## DATA PROVIDED
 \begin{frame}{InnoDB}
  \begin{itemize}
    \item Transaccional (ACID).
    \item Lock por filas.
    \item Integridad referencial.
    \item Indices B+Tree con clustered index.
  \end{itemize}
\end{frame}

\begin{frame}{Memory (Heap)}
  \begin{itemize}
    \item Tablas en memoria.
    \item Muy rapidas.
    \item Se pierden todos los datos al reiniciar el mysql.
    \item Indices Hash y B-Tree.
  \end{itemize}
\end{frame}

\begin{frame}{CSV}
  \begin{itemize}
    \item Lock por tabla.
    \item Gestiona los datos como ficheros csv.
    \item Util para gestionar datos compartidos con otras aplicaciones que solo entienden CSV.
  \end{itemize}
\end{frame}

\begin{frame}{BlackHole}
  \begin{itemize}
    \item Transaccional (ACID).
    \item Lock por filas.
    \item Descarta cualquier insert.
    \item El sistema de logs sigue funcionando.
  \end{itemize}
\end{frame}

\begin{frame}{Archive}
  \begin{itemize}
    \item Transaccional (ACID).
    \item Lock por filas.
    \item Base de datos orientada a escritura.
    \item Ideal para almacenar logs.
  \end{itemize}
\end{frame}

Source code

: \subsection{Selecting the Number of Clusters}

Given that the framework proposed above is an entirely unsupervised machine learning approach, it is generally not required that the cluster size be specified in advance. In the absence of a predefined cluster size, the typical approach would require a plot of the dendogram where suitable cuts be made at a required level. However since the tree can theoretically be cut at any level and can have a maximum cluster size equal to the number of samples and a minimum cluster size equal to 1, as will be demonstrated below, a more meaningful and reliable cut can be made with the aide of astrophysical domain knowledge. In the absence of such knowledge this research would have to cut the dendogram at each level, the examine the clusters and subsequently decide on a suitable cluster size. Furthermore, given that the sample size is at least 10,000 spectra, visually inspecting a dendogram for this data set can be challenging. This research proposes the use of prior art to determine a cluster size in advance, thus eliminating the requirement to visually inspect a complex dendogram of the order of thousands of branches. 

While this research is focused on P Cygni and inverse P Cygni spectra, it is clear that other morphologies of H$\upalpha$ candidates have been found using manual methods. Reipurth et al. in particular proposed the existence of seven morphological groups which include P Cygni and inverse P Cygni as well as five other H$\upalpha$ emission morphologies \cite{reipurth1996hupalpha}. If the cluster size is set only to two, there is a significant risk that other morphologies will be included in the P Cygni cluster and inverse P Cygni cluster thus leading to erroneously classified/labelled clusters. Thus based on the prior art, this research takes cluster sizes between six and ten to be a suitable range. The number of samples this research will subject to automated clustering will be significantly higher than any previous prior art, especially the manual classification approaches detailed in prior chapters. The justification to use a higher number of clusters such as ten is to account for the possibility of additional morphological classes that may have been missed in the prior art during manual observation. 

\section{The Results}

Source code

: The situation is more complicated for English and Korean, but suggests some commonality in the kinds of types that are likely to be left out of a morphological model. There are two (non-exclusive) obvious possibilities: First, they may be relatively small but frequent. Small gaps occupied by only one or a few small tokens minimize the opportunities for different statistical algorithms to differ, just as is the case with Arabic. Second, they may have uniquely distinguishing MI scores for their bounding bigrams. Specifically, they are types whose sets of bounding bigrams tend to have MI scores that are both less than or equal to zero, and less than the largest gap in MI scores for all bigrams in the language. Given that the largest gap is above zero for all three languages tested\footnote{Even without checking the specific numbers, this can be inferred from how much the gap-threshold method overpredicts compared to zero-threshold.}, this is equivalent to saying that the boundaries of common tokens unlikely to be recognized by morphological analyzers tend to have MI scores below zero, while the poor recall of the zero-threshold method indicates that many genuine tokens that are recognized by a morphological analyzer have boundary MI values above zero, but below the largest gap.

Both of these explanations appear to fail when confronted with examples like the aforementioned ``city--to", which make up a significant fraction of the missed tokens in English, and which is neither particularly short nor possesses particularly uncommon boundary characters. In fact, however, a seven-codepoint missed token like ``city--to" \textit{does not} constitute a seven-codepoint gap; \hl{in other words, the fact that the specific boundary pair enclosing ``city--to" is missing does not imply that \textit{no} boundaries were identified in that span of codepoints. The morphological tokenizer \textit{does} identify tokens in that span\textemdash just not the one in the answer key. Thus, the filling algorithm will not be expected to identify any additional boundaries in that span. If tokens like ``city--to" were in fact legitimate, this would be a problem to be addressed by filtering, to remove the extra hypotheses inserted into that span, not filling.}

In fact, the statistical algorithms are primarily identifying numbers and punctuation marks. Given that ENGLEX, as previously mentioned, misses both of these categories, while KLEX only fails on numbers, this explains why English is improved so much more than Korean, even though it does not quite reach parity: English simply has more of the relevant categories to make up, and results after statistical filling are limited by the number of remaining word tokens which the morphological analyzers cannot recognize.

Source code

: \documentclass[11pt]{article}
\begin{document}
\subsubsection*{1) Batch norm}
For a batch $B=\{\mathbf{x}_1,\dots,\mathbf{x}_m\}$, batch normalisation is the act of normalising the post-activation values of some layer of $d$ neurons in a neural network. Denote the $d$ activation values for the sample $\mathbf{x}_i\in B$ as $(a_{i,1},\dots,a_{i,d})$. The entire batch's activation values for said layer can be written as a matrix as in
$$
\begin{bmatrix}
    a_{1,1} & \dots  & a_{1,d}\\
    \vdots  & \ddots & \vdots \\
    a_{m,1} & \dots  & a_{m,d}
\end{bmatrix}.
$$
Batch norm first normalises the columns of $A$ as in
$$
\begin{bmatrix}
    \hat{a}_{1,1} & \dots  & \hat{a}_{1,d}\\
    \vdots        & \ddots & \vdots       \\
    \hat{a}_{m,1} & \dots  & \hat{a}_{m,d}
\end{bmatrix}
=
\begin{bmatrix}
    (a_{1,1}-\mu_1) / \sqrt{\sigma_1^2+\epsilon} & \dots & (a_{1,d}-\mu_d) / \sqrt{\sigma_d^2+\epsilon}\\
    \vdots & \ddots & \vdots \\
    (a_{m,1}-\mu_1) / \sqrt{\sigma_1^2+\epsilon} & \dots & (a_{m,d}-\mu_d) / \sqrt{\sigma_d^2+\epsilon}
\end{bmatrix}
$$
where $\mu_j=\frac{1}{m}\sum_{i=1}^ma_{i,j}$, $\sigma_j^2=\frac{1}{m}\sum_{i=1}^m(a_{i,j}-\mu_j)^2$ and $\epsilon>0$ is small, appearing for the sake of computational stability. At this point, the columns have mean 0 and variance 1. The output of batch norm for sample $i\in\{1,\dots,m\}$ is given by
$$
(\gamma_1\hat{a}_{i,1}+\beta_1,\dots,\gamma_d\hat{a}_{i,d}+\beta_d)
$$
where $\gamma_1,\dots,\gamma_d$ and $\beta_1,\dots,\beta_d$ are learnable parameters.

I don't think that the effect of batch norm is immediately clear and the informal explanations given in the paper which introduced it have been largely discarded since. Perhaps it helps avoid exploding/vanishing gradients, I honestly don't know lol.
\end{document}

## WHAT THE TASK REQUIRES
In the records above, each line with the string "missed" should be copied.

## COMPLETED EXERCISE
While this research is focused on P Cygni and inverse P Cygni spectra, it is clear that other morphologies of H$\upalpha$ candidates have been found using manual methods. Reipurth et al. in particular proposed the existence of seven morphological groups which include P Cygni and inverse P Cygni as well as five other H$\upalpha$ emission morphologies \cite{reipurth1996hupalpha}. If the cluster size is set only to two, there is a significant risk that other morphologies will be included in the P Cygni cluster and inverse P Cygni cluster thus leading to erroneously classified/labelled clusters. Thus based on the prior art, this research takes cluster sizes between six and ten to be a suitable range. The number of samples this research will subject to automated clustering will be significantly higher than any previous prior art, especially the manual classification approaches detailed in prior chapters. The justification to use a higher number of clusters such as ten is to account for the possibility of additional morphological classes that may have been missed in the prior art during manual observation. 
Both of these explanations appear to fail when confronted with examples like the aforementioned ``city--to", which make up a significant fraction of the missed tokens in English, and which is neither particularly short nor possesses particularly uncommon boundary characters. In fact, however, a seven-codepoint missed token like ``city--to" \textit{does not} constitute a seven-codepoint gap; \hl{in other words, the fact that the specific boundary pair enclosing ``city--to" is missing does not imply that \textit{no} boundaries were identified in that span of codepoints. The morphological tokenizer \textit{does} identify tokens in that span\textemdash just not the one in the answer key. Thus, the filling algorithm will not be expected to identify any additional boundaries in that span. If tokens like ``city--to" were in fact legitimate, this would be a problem to be addressed by filtering, to remove the extra hypotheses inserted into that span, not filling.}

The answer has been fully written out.